Data extracted from a collection
▬▬▬▬▬▬▬▬▬▬
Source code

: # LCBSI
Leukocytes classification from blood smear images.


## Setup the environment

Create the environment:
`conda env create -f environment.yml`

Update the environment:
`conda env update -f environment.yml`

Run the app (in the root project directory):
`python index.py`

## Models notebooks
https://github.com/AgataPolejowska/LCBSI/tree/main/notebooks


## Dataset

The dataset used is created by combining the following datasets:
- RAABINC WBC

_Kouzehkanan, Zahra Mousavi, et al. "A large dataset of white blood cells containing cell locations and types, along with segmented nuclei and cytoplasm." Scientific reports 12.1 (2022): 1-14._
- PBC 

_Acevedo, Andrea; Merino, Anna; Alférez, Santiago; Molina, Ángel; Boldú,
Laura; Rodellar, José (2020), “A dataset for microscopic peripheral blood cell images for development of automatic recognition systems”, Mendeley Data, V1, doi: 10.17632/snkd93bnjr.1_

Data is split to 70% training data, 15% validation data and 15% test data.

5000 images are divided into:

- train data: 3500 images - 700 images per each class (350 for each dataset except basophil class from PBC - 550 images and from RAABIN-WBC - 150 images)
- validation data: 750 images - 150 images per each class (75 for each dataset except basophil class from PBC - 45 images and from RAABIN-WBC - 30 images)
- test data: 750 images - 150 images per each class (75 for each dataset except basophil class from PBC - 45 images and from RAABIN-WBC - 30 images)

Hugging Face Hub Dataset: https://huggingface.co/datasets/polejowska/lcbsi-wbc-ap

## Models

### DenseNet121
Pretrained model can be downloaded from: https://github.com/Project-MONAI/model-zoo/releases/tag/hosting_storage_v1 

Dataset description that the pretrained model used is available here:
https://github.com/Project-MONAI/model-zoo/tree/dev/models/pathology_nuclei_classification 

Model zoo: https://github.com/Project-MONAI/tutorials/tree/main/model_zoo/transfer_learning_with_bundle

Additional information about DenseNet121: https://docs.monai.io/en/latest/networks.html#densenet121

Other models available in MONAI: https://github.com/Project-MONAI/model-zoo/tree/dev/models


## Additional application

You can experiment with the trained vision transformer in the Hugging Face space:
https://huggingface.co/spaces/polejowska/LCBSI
▬▬▬▬▬▬▬▬▬▬
Work to complete
The response should be every record above restated exactly.

Exercise result
Source code

: # LCBSI
Leukocytes classification from blood smear images.


## Setup the environment

Create the environment:
`conda env create -f environment.yml`

Update the environment:
`conda env update -f environment.yml`

Run the app (in the root project directory):
`python index.py`

## Models notebooks
https://github.com/AgataPolejowska/LCBSI/tree/main/notebooks


## Dataset

The dataset used is created by combining the following datasets:
- RAABINC WBC

_Kouzehkanan, Zahra Mousavi, et al. "A large dataset of white blood cells containing cell locations and types, along with segmented nuclei and cytoplasm." Scientific reports 12.1 (2022): 1-14._
- PBC 

_Acevedo, Andrea; Merino, Anna; Alférez, Santiago; Molina, Ángel; Boldú,
Laura; Rodellar, José (2020), “A dataset for microscopic peripheral blood cell images for development of automatic recognition systems”, Mendeley Data, V1, doi: 10.17632/snkd93bnjr.1_

Data is split to 70% training data, 15% validation data and 15% test data.

5000 images are divided into:

- train data: 3500 images - 700 images per each class (350 for each dataset except basophil class from PBC - 550 images and from RAABIN-WBC - 150 images)
- validation data: 750 images - 150 images per each class (75 for each dataset except basophil class from PBC - 45 images and from RAABIN-WBC - 30 images)
- test data: 750 images - 150 images per each class (75 for each dataset except basophil class from PBC - 45 images and from RAABIN-WBC - 30 images)

Hugging Face Hub Dataset: https://huggingface.co/datasets/polejowska/lcbsi-wbc-ap

## Models

### DenseNet121
Pretrained model can be downloaded from: https://github.com/Project-MONAI/model-zoo/releases/tag/hosting_storage_v1 

Dataset description that the pretrained model used is available here:
https://github.com/Project-MONAI/model-zoo/tree/dev/models/pathology_nuclei_classification 

Model zoo: https://github.com/Project-MONAI/tutorials/tree/main/model_zoo/transfer_learning_with_bundle

Additional information about DenseNet121: https://docs.monai.io/en/latest/networks.html#densenet121

Other models available in MONAI: https://github.com/Project-MONAI/model-zoo/tree/dev/models


## Additional application

You can experiment with the trained vision transformer in the Hugging Face space:
https://huggingface.co/spaces/polejowska/LCBSI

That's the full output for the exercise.